## Aim of the exercise
When you reach the line containing "drive that has" in the data below, begin returning lines exactly as written, and stop once the line containing "to see a little" has been returned.

## Provided information
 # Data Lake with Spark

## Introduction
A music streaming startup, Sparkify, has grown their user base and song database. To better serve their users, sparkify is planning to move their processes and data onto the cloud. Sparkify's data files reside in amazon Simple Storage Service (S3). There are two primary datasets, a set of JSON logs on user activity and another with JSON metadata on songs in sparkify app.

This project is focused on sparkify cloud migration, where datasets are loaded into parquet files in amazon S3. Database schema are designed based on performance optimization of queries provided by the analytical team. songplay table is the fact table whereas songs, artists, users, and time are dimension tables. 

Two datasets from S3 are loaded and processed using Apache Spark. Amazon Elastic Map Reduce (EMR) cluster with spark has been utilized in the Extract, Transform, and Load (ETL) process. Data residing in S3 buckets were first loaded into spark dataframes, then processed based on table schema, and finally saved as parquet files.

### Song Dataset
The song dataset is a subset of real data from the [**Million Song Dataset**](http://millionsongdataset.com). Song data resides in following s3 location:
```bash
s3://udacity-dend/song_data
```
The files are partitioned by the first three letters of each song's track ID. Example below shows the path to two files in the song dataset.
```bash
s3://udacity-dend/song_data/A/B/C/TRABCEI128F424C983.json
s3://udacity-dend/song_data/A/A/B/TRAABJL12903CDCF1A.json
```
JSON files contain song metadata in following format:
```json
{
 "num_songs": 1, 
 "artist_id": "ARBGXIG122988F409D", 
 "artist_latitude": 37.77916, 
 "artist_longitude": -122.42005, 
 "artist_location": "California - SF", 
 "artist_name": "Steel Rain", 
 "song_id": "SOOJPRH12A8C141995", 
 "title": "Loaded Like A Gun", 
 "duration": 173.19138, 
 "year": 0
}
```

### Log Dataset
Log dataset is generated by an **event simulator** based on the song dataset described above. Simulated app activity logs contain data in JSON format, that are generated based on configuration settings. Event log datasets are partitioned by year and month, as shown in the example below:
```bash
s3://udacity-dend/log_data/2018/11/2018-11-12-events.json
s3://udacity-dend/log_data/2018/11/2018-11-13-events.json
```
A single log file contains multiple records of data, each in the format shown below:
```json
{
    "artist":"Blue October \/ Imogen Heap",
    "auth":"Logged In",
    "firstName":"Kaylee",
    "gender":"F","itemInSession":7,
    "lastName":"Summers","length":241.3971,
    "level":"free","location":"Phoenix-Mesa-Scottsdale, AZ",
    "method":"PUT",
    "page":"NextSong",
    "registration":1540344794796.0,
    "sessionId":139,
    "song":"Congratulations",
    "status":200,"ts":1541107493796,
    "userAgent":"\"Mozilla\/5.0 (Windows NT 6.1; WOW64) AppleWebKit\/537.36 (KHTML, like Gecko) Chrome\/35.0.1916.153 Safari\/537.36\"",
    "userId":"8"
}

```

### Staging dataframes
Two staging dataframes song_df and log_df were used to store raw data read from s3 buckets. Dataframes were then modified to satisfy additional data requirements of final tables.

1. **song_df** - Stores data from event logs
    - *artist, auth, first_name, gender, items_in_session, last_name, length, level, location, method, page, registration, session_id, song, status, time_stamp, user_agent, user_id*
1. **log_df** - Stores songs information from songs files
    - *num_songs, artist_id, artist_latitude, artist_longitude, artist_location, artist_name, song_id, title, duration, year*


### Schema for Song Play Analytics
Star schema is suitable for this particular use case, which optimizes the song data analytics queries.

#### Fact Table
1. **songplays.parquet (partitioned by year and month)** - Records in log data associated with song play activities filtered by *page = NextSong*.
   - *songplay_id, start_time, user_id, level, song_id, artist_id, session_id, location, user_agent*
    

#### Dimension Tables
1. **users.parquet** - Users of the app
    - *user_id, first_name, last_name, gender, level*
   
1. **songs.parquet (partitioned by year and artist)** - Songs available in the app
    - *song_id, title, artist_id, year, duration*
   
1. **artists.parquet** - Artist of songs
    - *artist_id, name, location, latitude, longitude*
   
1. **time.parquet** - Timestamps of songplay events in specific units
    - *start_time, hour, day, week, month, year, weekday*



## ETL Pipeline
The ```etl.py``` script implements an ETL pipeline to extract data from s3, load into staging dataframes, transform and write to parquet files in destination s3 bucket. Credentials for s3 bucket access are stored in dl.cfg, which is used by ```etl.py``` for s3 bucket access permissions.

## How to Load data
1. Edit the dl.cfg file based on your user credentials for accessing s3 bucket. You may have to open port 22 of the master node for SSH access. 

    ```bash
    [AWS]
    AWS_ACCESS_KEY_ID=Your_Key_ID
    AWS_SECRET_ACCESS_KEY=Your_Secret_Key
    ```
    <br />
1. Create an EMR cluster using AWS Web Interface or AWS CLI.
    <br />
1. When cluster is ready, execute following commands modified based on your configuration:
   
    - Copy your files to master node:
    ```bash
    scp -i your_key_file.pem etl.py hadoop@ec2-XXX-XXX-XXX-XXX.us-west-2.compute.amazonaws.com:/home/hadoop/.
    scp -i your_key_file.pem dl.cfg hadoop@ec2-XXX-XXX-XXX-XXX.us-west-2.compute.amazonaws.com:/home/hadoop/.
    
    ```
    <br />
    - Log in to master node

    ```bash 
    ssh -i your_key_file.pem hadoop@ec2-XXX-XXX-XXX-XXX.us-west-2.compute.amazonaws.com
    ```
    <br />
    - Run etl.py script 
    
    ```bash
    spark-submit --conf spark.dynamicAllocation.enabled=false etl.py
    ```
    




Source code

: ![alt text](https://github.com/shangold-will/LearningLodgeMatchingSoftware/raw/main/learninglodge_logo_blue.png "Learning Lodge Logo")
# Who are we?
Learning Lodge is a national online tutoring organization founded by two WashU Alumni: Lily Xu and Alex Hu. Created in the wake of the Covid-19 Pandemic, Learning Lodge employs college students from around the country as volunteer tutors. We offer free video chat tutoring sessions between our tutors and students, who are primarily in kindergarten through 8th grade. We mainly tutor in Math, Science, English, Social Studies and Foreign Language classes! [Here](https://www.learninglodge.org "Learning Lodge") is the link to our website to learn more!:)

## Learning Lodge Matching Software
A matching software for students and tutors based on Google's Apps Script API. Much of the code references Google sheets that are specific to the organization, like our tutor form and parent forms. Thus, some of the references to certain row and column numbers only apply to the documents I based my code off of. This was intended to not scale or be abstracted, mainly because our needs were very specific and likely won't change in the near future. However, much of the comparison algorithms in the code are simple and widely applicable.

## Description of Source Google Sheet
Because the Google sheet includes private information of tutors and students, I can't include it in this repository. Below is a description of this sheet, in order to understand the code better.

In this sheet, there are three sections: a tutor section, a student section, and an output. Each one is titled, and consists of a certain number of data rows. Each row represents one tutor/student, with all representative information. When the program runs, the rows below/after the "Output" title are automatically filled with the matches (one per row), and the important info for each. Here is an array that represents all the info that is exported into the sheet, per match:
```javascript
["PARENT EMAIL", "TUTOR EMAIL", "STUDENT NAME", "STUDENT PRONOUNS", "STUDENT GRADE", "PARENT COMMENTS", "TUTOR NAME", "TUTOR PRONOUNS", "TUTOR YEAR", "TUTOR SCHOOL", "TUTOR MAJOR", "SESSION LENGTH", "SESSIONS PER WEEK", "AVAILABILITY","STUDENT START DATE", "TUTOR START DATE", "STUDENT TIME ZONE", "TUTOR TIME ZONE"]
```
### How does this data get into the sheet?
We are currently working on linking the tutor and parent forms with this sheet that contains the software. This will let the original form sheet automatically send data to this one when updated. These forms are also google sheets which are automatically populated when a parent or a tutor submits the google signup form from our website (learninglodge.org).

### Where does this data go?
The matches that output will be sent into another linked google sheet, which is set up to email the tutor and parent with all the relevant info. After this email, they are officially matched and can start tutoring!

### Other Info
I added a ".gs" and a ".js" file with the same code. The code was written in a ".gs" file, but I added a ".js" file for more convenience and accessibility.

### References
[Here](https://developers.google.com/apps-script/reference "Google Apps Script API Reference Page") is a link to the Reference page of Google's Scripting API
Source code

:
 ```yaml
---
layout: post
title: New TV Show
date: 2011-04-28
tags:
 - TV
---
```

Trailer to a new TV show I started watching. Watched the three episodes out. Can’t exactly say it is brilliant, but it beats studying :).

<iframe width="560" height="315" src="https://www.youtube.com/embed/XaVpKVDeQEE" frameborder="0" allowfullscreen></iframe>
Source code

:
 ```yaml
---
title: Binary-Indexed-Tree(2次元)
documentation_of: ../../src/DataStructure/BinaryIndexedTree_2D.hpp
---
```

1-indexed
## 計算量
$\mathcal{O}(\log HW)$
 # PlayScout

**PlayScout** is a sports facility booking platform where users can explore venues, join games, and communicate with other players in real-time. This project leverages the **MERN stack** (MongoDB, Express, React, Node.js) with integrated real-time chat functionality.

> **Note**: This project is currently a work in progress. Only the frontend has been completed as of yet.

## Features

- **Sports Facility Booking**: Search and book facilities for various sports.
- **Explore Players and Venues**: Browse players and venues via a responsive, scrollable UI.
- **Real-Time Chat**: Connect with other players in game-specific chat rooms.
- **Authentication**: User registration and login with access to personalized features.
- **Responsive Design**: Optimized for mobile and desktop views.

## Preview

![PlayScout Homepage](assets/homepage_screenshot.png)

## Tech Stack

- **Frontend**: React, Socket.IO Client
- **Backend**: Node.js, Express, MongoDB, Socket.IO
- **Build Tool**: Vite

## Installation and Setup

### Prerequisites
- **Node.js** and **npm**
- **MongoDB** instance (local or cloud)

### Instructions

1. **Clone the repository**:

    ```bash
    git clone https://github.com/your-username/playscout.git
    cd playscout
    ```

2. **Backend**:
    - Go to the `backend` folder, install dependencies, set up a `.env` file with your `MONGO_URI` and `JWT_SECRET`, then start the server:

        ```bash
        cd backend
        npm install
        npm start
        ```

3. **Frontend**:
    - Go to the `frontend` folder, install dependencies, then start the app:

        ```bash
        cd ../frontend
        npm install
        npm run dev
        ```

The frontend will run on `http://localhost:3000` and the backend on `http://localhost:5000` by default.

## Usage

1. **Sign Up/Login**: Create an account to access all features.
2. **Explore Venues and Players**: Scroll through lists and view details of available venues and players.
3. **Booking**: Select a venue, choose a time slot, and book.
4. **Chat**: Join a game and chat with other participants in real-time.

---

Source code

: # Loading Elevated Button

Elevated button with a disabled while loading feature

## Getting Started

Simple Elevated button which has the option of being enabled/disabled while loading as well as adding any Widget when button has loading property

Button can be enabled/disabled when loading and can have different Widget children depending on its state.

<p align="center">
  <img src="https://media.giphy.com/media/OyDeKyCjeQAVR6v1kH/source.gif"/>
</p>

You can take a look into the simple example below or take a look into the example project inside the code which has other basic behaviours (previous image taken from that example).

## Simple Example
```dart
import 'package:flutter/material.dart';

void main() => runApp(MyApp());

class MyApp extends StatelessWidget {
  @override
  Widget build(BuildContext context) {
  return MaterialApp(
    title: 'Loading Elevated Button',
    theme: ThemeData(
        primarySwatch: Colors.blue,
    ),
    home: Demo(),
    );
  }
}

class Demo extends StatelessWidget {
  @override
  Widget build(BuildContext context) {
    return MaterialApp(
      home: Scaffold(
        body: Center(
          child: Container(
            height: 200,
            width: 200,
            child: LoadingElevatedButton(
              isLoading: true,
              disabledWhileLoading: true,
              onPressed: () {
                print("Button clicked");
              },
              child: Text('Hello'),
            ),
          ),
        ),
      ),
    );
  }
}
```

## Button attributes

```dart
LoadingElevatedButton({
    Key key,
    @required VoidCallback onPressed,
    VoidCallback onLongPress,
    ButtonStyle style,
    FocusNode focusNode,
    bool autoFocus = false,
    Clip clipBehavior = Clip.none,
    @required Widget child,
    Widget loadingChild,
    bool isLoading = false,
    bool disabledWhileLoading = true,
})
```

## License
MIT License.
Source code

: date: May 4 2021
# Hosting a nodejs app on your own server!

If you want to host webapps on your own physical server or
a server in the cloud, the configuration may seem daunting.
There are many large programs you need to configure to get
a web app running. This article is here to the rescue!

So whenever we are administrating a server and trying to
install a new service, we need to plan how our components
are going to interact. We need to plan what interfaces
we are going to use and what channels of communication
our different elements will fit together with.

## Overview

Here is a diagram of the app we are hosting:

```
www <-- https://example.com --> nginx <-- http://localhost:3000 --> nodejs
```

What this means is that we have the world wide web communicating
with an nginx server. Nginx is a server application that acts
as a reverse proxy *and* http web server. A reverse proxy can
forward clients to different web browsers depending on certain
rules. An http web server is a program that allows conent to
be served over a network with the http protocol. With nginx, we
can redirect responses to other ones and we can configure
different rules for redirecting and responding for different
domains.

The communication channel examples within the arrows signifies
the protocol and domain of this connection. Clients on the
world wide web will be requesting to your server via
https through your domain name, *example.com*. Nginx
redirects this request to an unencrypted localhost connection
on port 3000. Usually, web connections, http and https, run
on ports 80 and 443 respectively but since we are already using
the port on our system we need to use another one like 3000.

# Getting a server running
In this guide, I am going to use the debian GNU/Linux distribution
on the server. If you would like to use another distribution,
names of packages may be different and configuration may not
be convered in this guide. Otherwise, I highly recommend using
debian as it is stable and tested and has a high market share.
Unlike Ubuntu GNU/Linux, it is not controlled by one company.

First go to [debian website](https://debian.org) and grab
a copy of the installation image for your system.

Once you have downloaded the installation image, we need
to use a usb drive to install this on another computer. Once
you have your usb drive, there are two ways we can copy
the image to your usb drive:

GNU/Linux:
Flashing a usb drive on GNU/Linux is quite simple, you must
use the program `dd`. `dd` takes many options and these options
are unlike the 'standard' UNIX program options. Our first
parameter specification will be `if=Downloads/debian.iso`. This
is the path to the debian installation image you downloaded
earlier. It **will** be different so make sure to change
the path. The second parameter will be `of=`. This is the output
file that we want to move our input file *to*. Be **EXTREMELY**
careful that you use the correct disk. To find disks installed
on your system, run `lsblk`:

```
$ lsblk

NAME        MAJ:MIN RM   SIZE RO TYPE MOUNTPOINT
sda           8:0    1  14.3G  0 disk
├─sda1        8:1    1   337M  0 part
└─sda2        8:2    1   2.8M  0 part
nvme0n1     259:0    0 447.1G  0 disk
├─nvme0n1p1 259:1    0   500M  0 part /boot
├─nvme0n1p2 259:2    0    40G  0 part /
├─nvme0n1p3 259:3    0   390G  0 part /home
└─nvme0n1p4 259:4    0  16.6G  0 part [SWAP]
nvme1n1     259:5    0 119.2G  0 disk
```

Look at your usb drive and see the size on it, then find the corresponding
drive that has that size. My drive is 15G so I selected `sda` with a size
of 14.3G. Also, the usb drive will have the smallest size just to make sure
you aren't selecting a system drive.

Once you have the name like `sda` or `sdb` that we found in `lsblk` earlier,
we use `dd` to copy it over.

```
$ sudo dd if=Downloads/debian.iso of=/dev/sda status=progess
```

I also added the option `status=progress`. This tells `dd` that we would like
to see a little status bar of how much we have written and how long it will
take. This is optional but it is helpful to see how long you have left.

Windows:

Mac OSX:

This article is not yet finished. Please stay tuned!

## Your solution
drive that has that size. My drive is 15G so I selected `sda` with a size
of 14.3G. Also, the usb drive will have the smallest size just to make sure
you aren't selecting a system drive.

Once you have the name like `sda` or `sdb` that we found in `lsblk` earlier,
we use `dd` to copy it over.

```
$ sudo dd if=Downloads/debian.iso of=/dev/sda status=progess
```

I also added the option `status=progress`. This tells `dd` that we would like
to see a little status bar of how much we have written and how long it will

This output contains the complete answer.